We walked back out toward his train and I explained that we'd bought the house partially because we like trains, and that we appreciated him signalling to us. I would have gone into more detail, but the assistant engineer on the train called out that he could see the headlights of the UP train approaching, so they needed to get moving. The engineer said he and his wife may stop by sometime. He's based in Reno and works out to Winnemucca, overnights there, then returns on the next day's train.

Amtrak and UP

I went and got Lisa and explained what had happened, and we went out to watch the freight train arrive. As the UP freight crept into Fernley, Amtrak (now more than four hours late) rolled down to West Fernley to wait for the freight to clear.

Key Train

UP continued the slow roll into Fernley. Out of sight to the left of the photo, we could see a UP maintainer down the tracks watching the train roll by, inspecting it for problems.

Key Train

Here are some of the hazmat cars in the train. As it went by, we could hear a lot of leaking air from the train.

Eventually, the train came to a stop. In front of us was a car whose air hoses were leaking pretty badly. If enough air leaks from the hoses, the car can be a "dynamiter" that puts the train into emergency stop.

We went back inside. Again listening to the radio, we heard the crew would replace leaking hoses (they carry spares).
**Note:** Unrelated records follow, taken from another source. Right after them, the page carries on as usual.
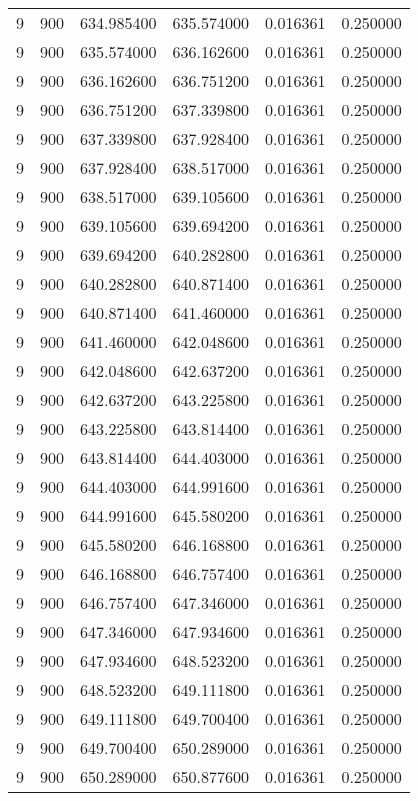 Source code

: \begin{longtable}{rrrrrr}
9 & 900 & 634.985400 & 635.574000 & 0.016361 & 0.250000 \\
9 & 900 & 635.574000 & 636.162600 & 0.016361 & 0.250000 \\
9 & 900 & 636.162600 & 636.751200 & 0.016361 & 0.250000 \\
9 & 900 & 636.751200 & 637.339800 & 0.016361 & 0.250000 \\
9 & 900 & 637.339800 & 637.928400 & 0.016361 & 0.250000 \\
9 & 900 & 637.928400 & 638.517000 & 0.016361 & 0.250000 \\
9 & 900 & 638.517000 & 639.105600 & 0.016361 & 0.250000 \\
9 & 900 & 639.105600 & 639.694200 & 0.016361 & 0.250000 \\
9 & 900 & 639.694200 & 640.282800 & 0.016361 & 0.250000 \\
9 & 900 & 640.282800 & 640.871400 & 0.016361 & 0.250000 \\
9 & 900 & 640.871400 & 641.460000 & 0.016361 & 0.250000 \\
9 & 900 & 641.460000 & 642.048600 & 0.016361 & 0.250000 \\
9 & 900 & 642.048600 & 642.637200 & 0.016361 & 0.250000 \\
9 & 900 & 642.637200 & 643.225800 & 0.016361 & 0.250000 \\
9 & 900 & 643.225800 & 643.814400 & 0.016361 & 0.250000 \\
9 & 900 & 643.814400 & 644.403000 & 0.016361 & 0.250000 \\
9 & 900 & 644.403000 & 644.991600 & 0.016361 & 0.250000 \\
9 & 900 & 644.991600 & 645.580200 & 0.016361 & 0.250000 \\
9 & 900 & 645.580200 & 646.168800 & 0.016361 & 0.250000 \\
9 & 900 & 646.168800 & 646.757400 & 0.016361 & 0.250000 \\
9 & 900 & 646.757400 & 647.346000 & 0.016361 & 0.250000 \\
9 & 900 & 647.346000 & 647.934600 & 0.016361 & 0.250000 \\
9 & 900 & 647.934600 & 648.523200 & 0.016361 & 0.250000 \\
9 & 900 & 648.523200 & 649.111800 & 0.016361 & 0.250000 \\
9 & 900 & 649.111800 & 649.700400 & 0.016361 & 0.250000 \\
9 & 900 & 649.700400 & 650.289000 & 0.016361 & 0.250000 \\
9 & 900 & 650.289000 & 650.877600 & 0.016361 & 0.250000 \\

\end{longtable}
This took a long time, and other trains were routed around it through Fernley. They could find no other defects, but speculated that the way the air was leaking was causing brakes to seize up, and that was what set off the detector. Eventually they got all of the leaky hoses patched up enough to where they could continue at something approaching normal speed. Just another day on the railroad, but now we know who our friend on Amtrak is.